Appeal from a judgment (denominated order) of the Supreme Court, Livingston County (Robert B. Wiggins, A.J.), entered October 25, 2010 in a habeas corpus proceeding. The judgment denied the petition.
It is hereby ordered that the judgment so appealed from is unanimously reversed on the law without costs and the writ of habeas corpus is sustained, and
It is further ordered that respondent is directed to discharge petitioner from custody forthwith.
Memorandum: Petitioner commenced this habeas corpus proceeding alleging that he was unlawfully subjected to a period of postrelease supervision that was imposed administratively by the New York State Department of Corrections and Community Supervision (DOCCS) rather than by the sentencing court. We agree.

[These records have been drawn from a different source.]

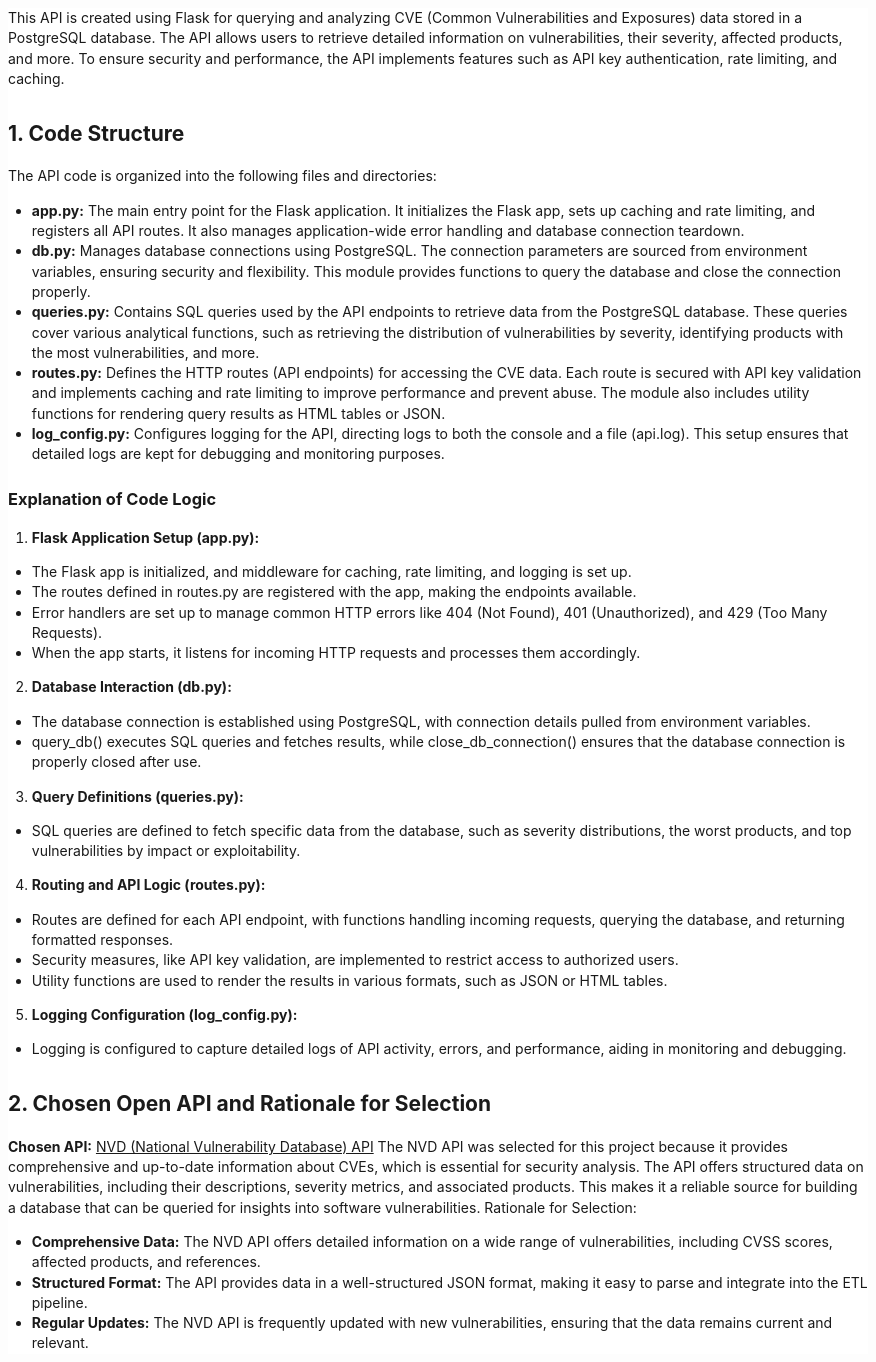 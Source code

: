This API is created using Flask for querying and analyzing CVE (Common Vulnerabilities and Exposures) data stored in a PostgreSQL database. The API allows users to retrieve detailed information on vulnerabilities, their severity, affected products, and more. To ensure security and performance, the API implements features such as API key authentication, rate limiting, and caching.
## 1. Code Structure
The API code is organized into the following files and directories:
-	**app.py:** The main entry point for the Flask application. It initializes the Flask app, sets up caching and rate limiting, and registers all API routes. It also manages application-wide error handling and database connection teardown.
-	**db.py:** Manages database connections using PostgreSQL. The connection parameters are sourced from environment variables, ensuring security and flexibility. This module provides functions to query the database and close the connection properly.
-	**queries.py:** Contains SQL queries used by the API endpoints to retrieve data from the PostgreSQL database. These queries cover various analytical functions, such as retrieving the distribution of vulnerabilities by severity, identifying products with the most vulnerabilities, and more.
-	**routes.py:** Defines the HTTP routes (API endpoints) for accessing the CVE data. Each route is secured with API key validation and implements caching and rate limiting to improve performance and prevent abuse. The module also includes utility functions for rendering query results as HTML tables or JSON.
-	**log_config.py:** Configures logging for the API, directing logs to both the console and a file (api.log). This setup ensures that detailed logs are kept for debugging and monitoring purposes.

### Explanation of Code Logic
1.	**Flask Application Setup (app.py):**
-	The Flask app is initialized, and middleware for caching, rate limiting, and logging is set up.
-	The routes defined in routes.py are registered with the app, making the endpoints available.
-	Error handlers are set up to manage common HTTP errors like 404 (Not Found), 401 (Unauthorized), and 429 (Too Many Requests).
-	When the app starts, it listens for incoming HTTP requests and processes them accordingly.
2.	**Database Interaction (db.py):**
-	The database connection is established using PostgreSQL, with connection details pulled from environment variables.
-	query_db() executes SQL queries and fetches results, while close_db_connection() ensures that the database connection is properly closed after use.
3.	**Query Definitions (queries.py):**
-	SQL queries are defined to fetch specific data from the database, such as severity distributions, the worst products, and top vulnerabilities by impact or exploitability.
4.	**Routing and API Logic (routes.py):**
-	Routes are defined for each API endpoint, with functions handling incoming requests, querying the database, and returning formatted responses.
-	Security measures, like API key validation, are implemented to restrict access to authorized users.
-	Utility functions are used to render the results in various formats, such as JSON or HTML tables.
5.	**Logging Configuration (log_config.py):**
-	Logging is configured to capture detailed logs of API activity, errors, and performance, aiding in monitoring and debugging.

## 2. Chosen Open API and Rationale for Selection
**Chosen API:** [NVD (National Vulnerability Database) API](https://nvd.nist.gov/developers/vulnerabilities)
The NVD API was selected for this project because it provides comprehensive and up-to-date information about CVEs, which is essential for security analysis. The API offers structured data on vulnerabilities, including their descriptions, severity metrics, and associated products. This makes it a reliable source for building a database that can be queried for insights into software vulnerabilities.
Rationale for Selection:
-	**Comprehensive Data:** The NVD API offers detailed information on a wide range of vulnerabilities, including CVSS scores, affected products, and references.
-	**Structured Format:** The API provides data in a well-structured JSON format, making it easy to parse and integrate into the ETL pipeline.
-	**Regular Updates:** The NVD API is frequently updated with new vulnerabilities, ensuring that the data remains current and relevant.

Only a sentencing court may impose a period of postrelease supervision and DOCCS cannot remedy a court’s failure to impose it by administrative action (see CPL 380.20, 380.40 [1]; Matter of Garner v New York State Dept. of Correctional Servs., 10 NY3d 358, 360 [2008]). Sentencing is a critical stage of criminal proceedings (see People v Harris, 79 NY2d 909, 910 [1992]), and a defendant has “a statutory right to hear the court’s pronouncement as to what the entire sentence encompasses, directly from the court” (People v Sparber, 10 NY3d 457, 470 [2008]). At sentencing in this case, the court stated that “the supervisory period under the violent felony offender sentencing *1134statute will be five years, which means when you come out on parole, you will be on five years of parole at the conclusion of the ten-year sentence.” We conclude that the court did not pronounce the period of postrelease supervision at sentencing as required by CPL 380.20 and 380.40 (1), and thus petitioner was not sentenced to a period of postrelease supervision (see People ex rel. Lewis v Warden, Otis Baum Correctional Ctr, 51 AD3d 512, 512 [2008]). Because petitioner served his sentence, he must be immediately released. Present — Smith, J.P, Fahey, Valentino, Whalen and Martoche, JJ.